De plus, il arrive souvent qu’une vague de privatisations survienne dans un pays donné, ce qui crée ensuite plusieurs opportunités d’investissement et de consolidation en lien avec un même domaine.

Les aspects de durabilité sont-ils aussi pris en compte dans les investissements en infrastructures?

Absolument, les actifs de type «infrastructure core» fournissent généralement des services publics essentiels et bénéficient donc souvent de forts critères ESG. Plus généralement, il y a une tendance croissante à la prise en compte des critères ESG dans le domaine des infrastructures. Chez Aberdeen Standard Investments, nous intégrons une approche ESG systématique pour chacun de nos investissements à la fois lors de la phase d’investissement et lors de la gestion des actifs post-acquisition. Nous privilégions les actifs bénéficiant de critères ESG inhérents – comme les énergies renouvelables – ou démontrant de fortes possibilités d’investissements sur le court ou moyen terme, comme par exemple le leasing de matériel roulant, le chauffage urbain, la distribution et le stockage ou les télécoms.

Qui investit typiquement dans les infrastructures?

Les investisseurs institutionnels au sens large. Il peut s’agir à la fois de caisses de pension, de fondations, de compagnies d’assurance ou de municipalités.

Quel est l’horizon d’investissement dont il faut tenir compte?

Chez Aberdeen Standard Investments nous avons vocation à conserver nos investissements sur un terme long, en ligne avec leur nature «core». Nos fonds existants ont une durée de 12 ans, à quoi s’ajoutent des options de prolongation par tranches de cinq ans. Cet horizon d’investissement de long terme nous permet de mettre en œuvre une stratégie ESG concentrée sur de la création de valeur pour chacun de nos actifs et est en parfaite adéquation avec les considérations et défis liés aux changements climatiques et à la transition énergétique.

Est-il aussi possible de sortir plus tôt?

Oui, il existe aussi un marché secondaire très actif. On n’observe toutefois très peu de sorties avant l’échéance au sein de nos fonds.

Pour la plupart des investisseurs dans nos fonds, les placements en infrastructures réunissent plusieurs avantages: il s’agit d’investissements de longue durée, offrant des rendements élevés et qui sont caractérisés par une grande stabilité. C’est typiquement ce que recherchent beaucoup d’investisseurs institutionnels.

Quelle est la situation en Suisse pour les investisseurs institutionnels concernant les placements en infrastructures?

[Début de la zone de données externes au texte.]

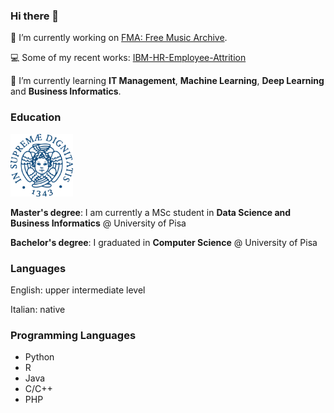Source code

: ### Hi there 👋

🔭 I’m currently working on [FMA: Free Music Archive](https://github.com/mdeff/fma).

💻 Some of my recent works: [IBM-HR-Employee-Attrition](https://github.com/francescogemignani/IBM-HR-Employee-Attrition)

🌱 I’m currently learning <b>IT Management</b>, <b>Machine Learning</b>, <b>Deep Learning</b> and <b>Business Informatics</b>.



### Education
<img src="unipi_logo.png" width=100 height=100>

<b>Master's degree</b>: I am currently a MSc student in <b>Data Science and Business Informatics</b> @ University of Pisa

<b>Bachelor's degree</b>: I graduated in <b>Computer Science</b> @ University of Pisa



### Languages
English: upper intermediate level

Italian: native


### Programming Languages
* Python   
* R   
* Java   
* C/C++   
* PHP

<!--
**francescogemignani/francescogemignani** is a ✨ _special_ ✨ repository because its `README.md` (this file) appears on your GitHub profile.

Here are some ideas to get you started:

- 🔭 I’m currently working on ...
- 🌱 I’m currently learning ...
- 👯 I’m looking to collaborate on ...
- 🤔 I’m looking for help with ...
- 💬 Ask me about ...
- 📫 How to reach me: ...
- 😄 Pronouns: ...
- ⚡ Fun fact: ...
-->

Sur le plan réglementaire, un changement législatif récent a accru les possibilités d’investissement dans ce domaine pour les caisses de pension. Avant, les infrastructures entraient dans la part maximale du patrimoine qui pouvait être consacrée aux placements alternatifs, plafonnée à 15% au maximum. Désormais, il est possible pour une caisse de pension d’investir jusqu’à 10% de son capital dans les infrastructures, indépendamment de la part qui a déjà été allouée aux placements alternatifs.